Wednesday, October 8, 2014

Northern Convergence: Athabasca Glacier, at the Front Line of Climate Change

Athabasca Glacier and Sunwapta Lake in July 2014
Athabasca Glacier in Jasper National Park is one of the few places in the world where one can drive to a glacier. It is also one of the most vivid places to see the global warming in action.

We were in the midst of our Northern Convergence journey through British Columbia and Alberta last July when we pulled up at the visitor center for the Columbia Icefield. Up to this point we had seen a large number of small glaciers tucked away in the high peaks of Yoho and Banff National Parks, and we had seen plentiful evidence of past glaciations at nearly all the localities we had been visiting over the previous six days. But here at Athabasca Glacier, we were confronted with ice. Lots of ice, just a short distance from the end of the road. It was not unlike stepping out of a time machine into the last ice age.
Athabasca Glacier in 1919. Sunwapta Lake does not yet exist.
One of the first issues that we were confronted with is global climate change. The Earth is warming up at an alarming rate, and the warming couldn't be made clearer than the fact that Athabasca Glacier is shrinking. Since the 1800s the glacier has receded more than a mile, forming a new lake, Sunwapta. It was visibly shorter than it was on my last visit in 2005 (see a comparison below).
We took in a brief overview of the glacier from the visitor center complex along the highway. We then crossed the highway and parked at the base of the rocky knob in the photo above.
We started up the trail, which was steep in a few spots, but not overly difficult. 
Looking behind as we climbed the slope we could see Sunwapta Lake, which did not exist prior to a few decades ago. Note the barren flats. There should be trees growing at this altitude, but the rocky debris and till has not had time to develop soils. This is a newly exposed landscape.
A marker along the trail appeared. It's message was rather stark. Only three decades ago, ice covered this spot.
The bedrock marks the passage of the ice in the form of striations (scratch marks from sand particles in the ice), and grooves.
We reached the top of the hill, where the ice existed as recently as 1992. Despite the decline in the size of the glacier, it is still an impressive sight. The ice ranges in thickness from 300 to 1,000 feet (roughly 100 to 300 meters). The crevasses mark the places where the ice is moving over a steep dropoff.
Large lateral moraines line the sides of the glacier. If it were not receding so rapidly, it would also have a terminal moraine around the end.
As we approached the terminus, we could see the swollen river of meltwater emerging from the ice. The river blocked easy access to the ice. There were a few boards to make a rudimentary bridge, but sternly worded signs warned of the dangers of actually going out onto the ice itself. Death, you know, from falling into crevasses and through thin ice (and yes, it happens).
Compare this photo to a shot from the same spot in 2005, below
The entire area covered by the river water had been covered at the time of my visit in 2005. Getting on the ice was easier, even encouraged, at the time. Not anymore.
Athabasca Glacier terminus in 2005
Much of the snout of the glacier was covered with dirt, boulders and debris exposed as the glacier melts.
The glacier is "fed" by the Columbia Icefield, a vast expanse of ice covering 125 square miles (325 square kilometers) between some of the highest peaks of the Canadian Rockies. Six major glaciers flow from the huge mass of ice coating the high divide. Meltwater from the glaciers flows to the both the Pacific and Atlantic Oceans, as well as Hudson Bay and to the Arctic Ocean (thanks, Howard, for the correction). The icefield lies east of a gap in the Columbia Mountains that allows Pacific storms to drop prodigious amounts of snow each year, around 30 feet (ten meters).
In some places the chunks of ice simple fall off the cliffs into the cirques below. I saw one of these icefalls on my earlier visit, and was watching closely this time around, but no dice this year.
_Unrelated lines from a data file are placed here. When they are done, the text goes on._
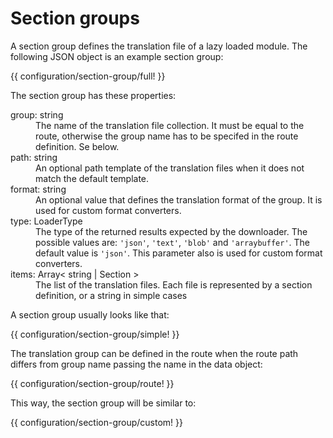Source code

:<!-- ======================================================================
--- Search engine
title:          Configuration section group
keywords:       configuration, section group
description:    The definition of translation section groups.
--- Menu system
order:          20
text:           Section groups
hidden:         false
umbel:          false
--- Page properties
id:             
document:       
layout:         layout-2-left
$-left:         #side-menu
searchable:     true
--- Side menu
side-menu-root:     /documentation
side-menu-header:   Documentation
side-menu-top:      
side-menu-depth:    2
======================================================================= -->

# Section groups

A section group defines the translation file of a lazy loaded module.
The following JSON object is an example section group:

{{ configuration/section-group/full! }}

The section group has these properties:

<dl>
  <dt>group: <span class="data-type">string</span></dt>
  <dd>The name of the translation file collection. It must be equal to the route,
      otherwise the group name has to be specifed in the route definition.
      Se below.</dd>
  <dt>path: <span class="data-type">string</span></dt>
  <dd>An optional path template of the translation files when it does not match
      the default template.</dd>
  <dt>format: <span class="data-type">string</span></dt>
  <dd>An optional value that defines the translation format of the group. It is
      used for custom format converters.</dd>
  <dt>type: <span class="data-type">LoaderType</span></dt>
  <dd>The type of the returned results expected by the downloader. The possible
      values are: <code>'json'</code>, <code>'text'</code>, <code>'blob'</code> and
       <code>'arraybuffer'</code>. The default value is <code>'json'</code>. This
       parameter also is used for custom format converters.</dd>
  <dt>items: <span class="data-type">Array&lt; string | Section &gt;</span></dt>
  <dd>The list of the translation files. Each file is represented by a section
      definition, or a string in simple cases</dd>
</dl>

A section group usually looks like that:

{{ configuration/section-group/simple! }}

The translation group can be defined in the route when the route path differs
from group name passing the name in the data object:

{{ configuration/section-group/route! }}

This way, the section group will be similar to:

{{ configuration/section-group/custom! }}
At the rate that the glacier is receding, it will probably be gone by the end of the century. There can hardly be a starker piece of evidence that the Earth's climate is warming. It is as plain as the nose on  one's face, unless you are a politician whose re-election depends on funding from lobbying groups who are paying you to be blind.

We returned to our vehicles and drove down the Icefields Parkway to a new destination: the High Plains of Alberta. We were on the trail to find some dinosaurs...more later.

2 comments:

Anonymous said...

Nice! I'm enjoying this series. As a "local", I have to point out a minor correction: "...Meltwater from the glaciers flows to the both the Pacific and Atlantic Oceans, as well as Hudson Bay..."

The drainage goes to three oceans: the Athabasca River drains northward to the Arctic Ocean via the Mackenzie River and Beaufort Sea. The Saskatchewan basin drains eastward to the Atlantic via Hudson Bay. (And of course to the Pacific via the Columbia basin).

--Howard

Garry Hayes said...

Thanks for the comment! I kinda sorta knew that, but was writing fast and late, so I mixed it up a bit, obviously. I'll be correcting it shortly.